I went down to Primal Supply’s new shop in Brewerytown where they were kind enough to butcher me up a skirt steak in the back. They informed me that this time of year is when the cows switch from hay to fresh grass, thus rendering a fattier and more tender beef. I marinated the steak over night in orange juice, soy, olive oil, and little viognier vinegar. Usually with a skirt steak you want an aggressive marinade to break down the tough flesh and fat, but this beef was tender enough that I was able to pull back on the astringents. Once the steak was ready to go, I brought up a ripping-hot cast iron and seared both sides, creating a caramelized crust from the sugars in the marinade.
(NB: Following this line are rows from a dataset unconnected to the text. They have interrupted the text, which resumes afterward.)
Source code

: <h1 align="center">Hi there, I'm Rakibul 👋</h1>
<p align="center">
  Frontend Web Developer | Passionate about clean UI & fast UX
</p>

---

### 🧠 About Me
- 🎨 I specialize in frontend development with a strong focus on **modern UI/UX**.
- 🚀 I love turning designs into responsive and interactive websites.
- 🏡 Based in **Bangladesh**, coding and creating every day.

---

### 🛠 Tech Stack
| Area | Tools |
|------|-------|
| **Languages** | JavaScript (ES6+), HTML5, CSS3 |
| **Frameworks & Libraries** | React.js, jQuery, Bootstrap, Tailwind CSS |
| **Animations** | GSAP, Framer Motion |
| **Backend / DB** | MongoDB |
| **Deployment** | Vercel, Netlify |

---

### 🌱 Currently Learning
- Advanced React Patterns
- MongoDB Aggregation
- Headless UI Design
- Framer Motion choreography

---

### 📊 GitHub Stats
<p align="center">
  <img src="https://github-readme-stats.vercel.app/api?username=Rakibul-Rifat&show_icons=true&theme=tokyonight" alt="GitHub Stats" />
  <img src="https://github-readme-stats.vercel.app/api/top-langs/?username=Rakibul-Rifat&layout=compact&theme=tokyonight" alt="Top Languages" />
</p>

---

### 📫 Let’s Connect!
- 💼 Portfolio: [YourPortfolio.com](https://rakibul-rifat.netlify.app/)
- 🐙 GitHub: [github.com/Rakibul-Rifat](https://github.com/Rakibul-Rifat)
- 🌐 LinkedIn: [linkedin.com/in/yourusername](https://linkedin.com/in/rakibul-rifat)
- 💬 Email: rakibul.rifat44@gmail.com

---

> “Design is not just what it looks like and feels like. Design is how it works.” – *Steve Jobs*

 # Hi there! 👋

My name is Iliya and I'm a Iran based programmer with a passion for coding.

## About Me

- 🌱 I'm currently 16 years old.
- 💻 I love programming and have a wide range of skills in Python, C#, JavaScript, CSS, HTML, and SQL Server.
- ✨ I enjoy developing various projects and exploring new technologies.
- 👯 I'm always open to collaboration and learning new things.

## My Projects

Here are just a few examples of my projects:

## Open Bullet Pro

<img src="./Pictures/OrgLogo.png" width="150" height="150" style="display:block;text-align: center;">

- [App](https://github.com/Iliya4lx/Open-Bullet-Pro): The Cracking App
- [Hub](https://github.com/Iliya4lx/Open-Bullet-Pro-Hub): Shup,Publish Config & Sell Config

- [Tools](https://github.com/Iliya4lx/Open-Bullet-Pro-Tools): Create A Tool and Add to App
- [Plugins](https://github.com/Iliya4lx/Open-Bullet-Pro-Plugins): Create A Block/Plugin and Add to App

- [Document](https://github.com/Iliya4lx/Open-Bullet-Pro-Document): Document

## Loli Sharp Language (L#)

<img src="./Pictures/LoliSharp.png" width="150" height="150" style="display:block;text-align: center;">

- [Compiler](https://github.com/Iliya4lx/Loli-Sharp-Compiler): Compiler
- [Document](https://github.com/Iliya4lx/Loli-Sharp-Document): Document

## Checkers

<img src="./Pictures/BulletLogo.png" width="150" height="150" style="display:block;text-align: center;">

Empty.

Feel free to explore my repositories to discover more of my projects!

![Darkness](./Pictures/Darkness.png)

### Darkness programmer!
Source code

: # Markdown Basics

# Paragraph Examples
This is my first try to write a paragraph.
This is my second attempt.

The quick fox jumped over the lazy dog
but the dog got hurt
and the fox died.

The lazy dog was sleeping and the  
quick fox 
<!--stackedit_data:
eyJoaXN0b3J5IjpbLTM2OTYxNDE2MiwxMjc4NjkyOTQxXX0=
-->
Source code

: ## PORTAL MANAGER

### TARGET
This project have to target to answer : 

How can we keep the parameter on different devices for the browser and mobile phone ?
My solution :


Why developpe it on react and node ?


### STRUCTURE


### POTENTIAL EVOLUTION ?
I removed the beef and added two slices of buttered Lost Bread Seedy Grain right into the pan which mopped up the fond and received a perfect toast.
Next I made the arugula salad was simply dressed with an emulsion of basil, grated fresh horseradish, lemon juice, and vegetable oil. I sliced the skirt steak, layered the side of the plate with with the salad, tore up some toast with my hands, and finished with red onion that was marinated in sorghum molasses vinegar. Crazy good.